The next day we woke up bright and early to prepare for the protest. This was probably the most significant part of every delegate’s journey at COP26. We had a briefing about dos and don’ts and then journeyed to Kelvingrove Park to start the protest. We needed to march in a specific order, with CAFOD marching with the religious groups. Unfortunately, that meant two and a half hours waiting in the torrential rain and cold. At that point, all of our placards with our messages had been destroyed by the weather, and the hope and determination carried since then had slowly faded. It was only after we started to walk and make some noise that I suddenly felt like I could walk for hours. I was so happy and energetic, as if God had literally given me back all the hope and joy I felt two hours ago. Over 100,000 people were involved in the Saturday protest that day. In addition to that, there was protest in every continent in the world which was absolutely incredible. The magnitude of people involved shows how important this was for so many individuals from all over the world. It made me feel like I wasn’t alone in fighting. We marched for over three hours that day and I genuinely loved every second of it. I will admit getting out of my soaking wet clothes and sitting in the warmth did also feel really good!
In the evening we had a talk from CAFOD’S COP delegates from the Blue Zone. The Blue Zone is where the key negotiations between world leaders takes place. Only certain organisations may access this space. We spoke to Neil Thorns, Head of Advocacy, Robin Mace-Smith, Policy Analysist for Climate and Energy, and Frances Leach, Press Officer. This event was one of my favourite highlights of the trip. It was so exciting interacting with people so close to all the action and I really had a full experience of being able to speak for those who couldn’t.

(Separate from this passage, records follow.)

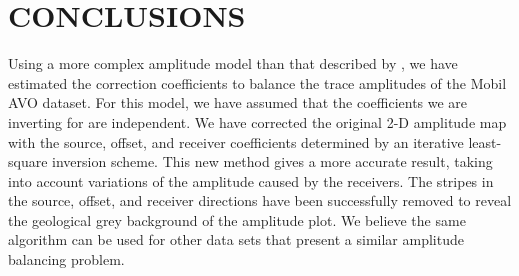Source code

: \section{CONCLUSIONS}
\par
Using a more complex amplitude model than that described
by \cite{Berlioux.sep.80.349}, we have estimated the correction
coefficients to balance the trace amplitudes of the Mobil AVO
dataset. For this model, we have assumed that the coefficients we are
inverting for are independent. We have corrected the original 2-D
amplitude map with the source, offset, and receiver coefficients
determined by an iterative least-square inversion scheme. This new
method gives a more accurate result, taking into account variations of
the amplitude caused by the receivers.  The stripes in the source,
offset, and receiver directions have been successfully removed to
reveal the geological grey background of the amplitude plot. We
believe the same algorithm can be used for other data sets that
present a similar amplitude balancing problem.


%


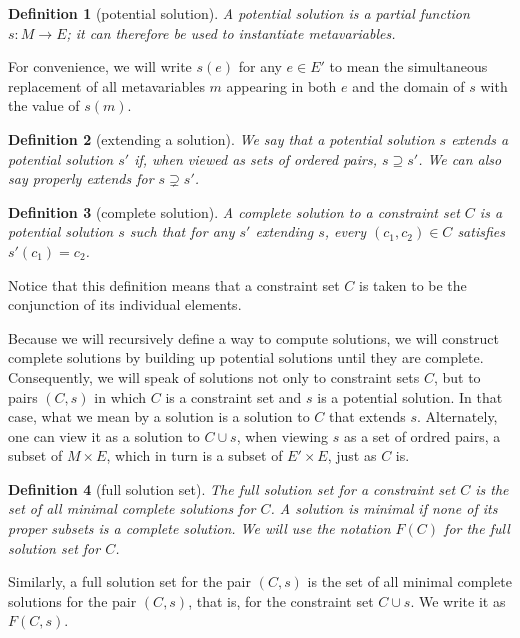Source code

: \documentclass{article}
\newtheorem{dfn}{Definition}
\begin{document}
\begin{dfn}[potential solution]
A \emph{potential solution} is a partial function $s:M\to E$; it can therefore be used to instantiate metavariables.
\end{dfn}

For convenience, we will write $s(e)$ for any $e\in E'$ to mean the simultaneous replacement of all metavariables $m$ appearing in both $e$ and the domain of $s$ with the value of $s(m)$.

\begin{dfn}[extending a solution]
We say that a potential solution $s$ \emph{extends} a potential solution $s'$ if, when viewed as sets of ordered pairs, $s\supseteq s'$.  We can also say \emph{properly extends} for $s\supsetneq s'$.
\end{dfn}

\begin{dfn}[complete solution]\label{D:sol}
A \emph{complete solution} to a constraint set $C$ is a potential solution $s$ such that for any $s'$ extending $s$, every $(c_1,c_2)\in C$ satisfies $s'(c_1)=c_2$.
\end{dfn}

Notice that this definition means that a constraint set $C$ is taken to be the conjunction of its individual elements.

Because we will recursively define a way to compute solutions, we will construct complete solutions by building up potential solutions until they are complete.  Consequently, we will speak of solutions not only to constraint sets $C$, but to pairs $(C,s)$ in which $C$ is a constraint set and $s$ is a potential solution.  In that case, what we mean by a solution is a solution to $C$ that extends $s$.  Alternately, one can view it as a solution to $C\cup s$, when viewing $s$ as a set of ordred pairs, a subset of $M\times E$, which in turn is a subset of $E'\times E$, just as $C$ is.

\begin{dfn}[full solution set]\label{D:F}
The \emph{full solution set} for a constraint set $C$ is the set of all minimal complete solutions for $C$.  A solution is minimal if none of its proper subsets is a complete solution.  We will use the notation $F(C)$ for the full solution set for $C$.
\end{dfn}

Similarly, a full solution set for the pair $(C,s)$ is the set of all minimal complete solutions for the pair $(C,s)$, that is, for the constraint set $C\cup s$.  We write it as $F(C,s)$.
\end{document}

On Sunday, we had a free morning to explore the city of Glasgow. I decided to join a few others for an event about 40 mins away. The walk was a great way to get my sightseeing in but when we arrived, I found out the event was hosted by LEGO! The LEGO Group urges world leaders to take note of children’s views on addressing climate change. What they did was give children the opportunity to create solutions to eco challenges using LEGO bricks. The best builds were to be exhibited during COP26. We ended the trip with a mass at St Aloysius’ church for the Conference delegates. Every single pew was completely filled and there was a beautiful choir at the top of the entrance. It was a lovely way to end my trip to COP26 and be surrounded by so many Catholics who all had the same faith-driven mindset that we should care for the world we live in.

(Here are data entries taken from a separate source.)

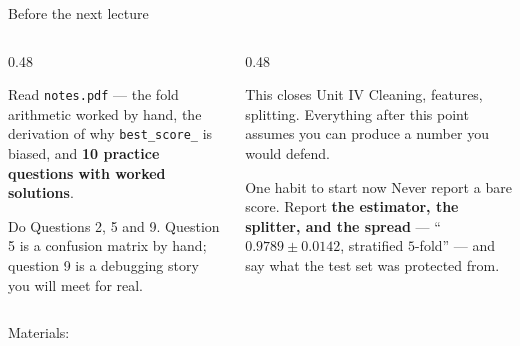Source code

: \documentclass[aspectratio=169]{beamer}
\begin{document}
\begin{frame}[shrink=3]{Before the next lecture}
  \begin{columns}[T]
    \begin{column}{0.48\textwidth}
      \begin{block}{Read}
        \texttt{notes.pdf} --- the fold arithmetic worked by hand, the
        derivation of why \texttt{best\_score\_} is biased, and \textbf{10
        practice questions with worked solutions}.
      \end{block}
      \begin{block}{Do}
        Questions 2, 5 and 9. Question 5 is a confusion matrix by hand;
        question 9 is a debugging story you will meet for real.
      \end{block}
    \end{column}
    \begin{column}{0.48\textwidth}
      \begin{exampleblock}{This closes Unit IV}
        Cleaning, features, splitting. Everything after this point assumes
        you can produce a number you would defend.
      \end{exampleblock}
      \begin{alertblock}{One habit to start now}
        Never report a bare score. Report \textbf{the estimator, the splitter,
        and the spread} --- ``$0.9789 \pm 0.0142$, stratified $5$-fold'' ---
        and say what the test set was protected from.
      \end{alertblock}
    \end{column}
  \end{columns}
  \begin{center}
    \small Materials: \texttt{\AMLRepoURL}
  \end{center}
  \slidesources{\AMLUnitIVSources}
\end{frame}
\end{document}
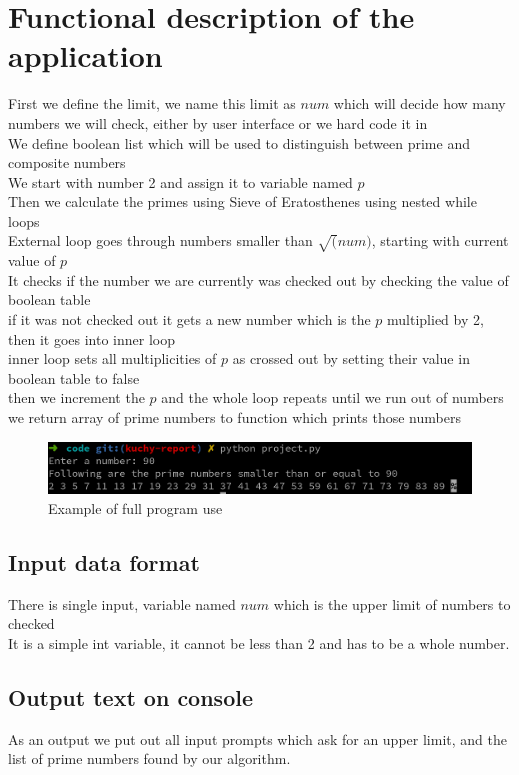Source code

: \documentclass[12pt]{article}
\begin{document}
\section{Functional description of the application}
First we define the limit, we name this limit as $num$ which will decide how many numbers we will check, either by user interface or we hard code it in \\ 
We define boolean list which will be used to distinguish between prime and composite numbers \\ 
We start with number 2 and assign it to variable named $p$ \\ 
Then we calculate the primes using Sieve of Eratosthenes using nested while loops \\ 
External loop goes through numbers smaller than $\sqrt(num)$, starting with current value of $p$ \\ 
It checks if the number we are currently was checked out by checking the value of boolean table \\ 
if it was not checked out it gets a new number which is the $p$ multiplied by 2, then it goes into inner loop \\ 
inner loop sets all multiplicities of $p$ as crossed out by setting their value in boolean table to false \\ 
then we increment the $p$ and the whole loop repeats until we run out of numbers \\ 
we return array of prime numbers to function which prints those numbers 

\begin{figure}[H]
    \caption{Example of full program use }
\centering
\includegraphics[width=\textwidth]
{screenshoot/program_use.png}
\end{figure}

\subsection{Input data format}
There is single input, variable named $num$ which is the upper limit of numbers to checked \\ 
It is a simple int variable, it cannot be less than 2 and has to be a whole number. 
\subsection{Output text on console}
As an output we put out all input prompts which ask for an upper limit, and the list of prime numbers found by our algorithm. 
\end{document}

Overall, I really enjoyed my experience at COP26. The energy was constantly electric and I found the most love and joy being with others. I built new friendships, learnt so much more about the ever-changing world and helped spread the message about building for the future and making our voices heard. I can only hope that the world leaders keep in their hearts the next generation, those who are affected most by the climate crisis, and the future of our common home.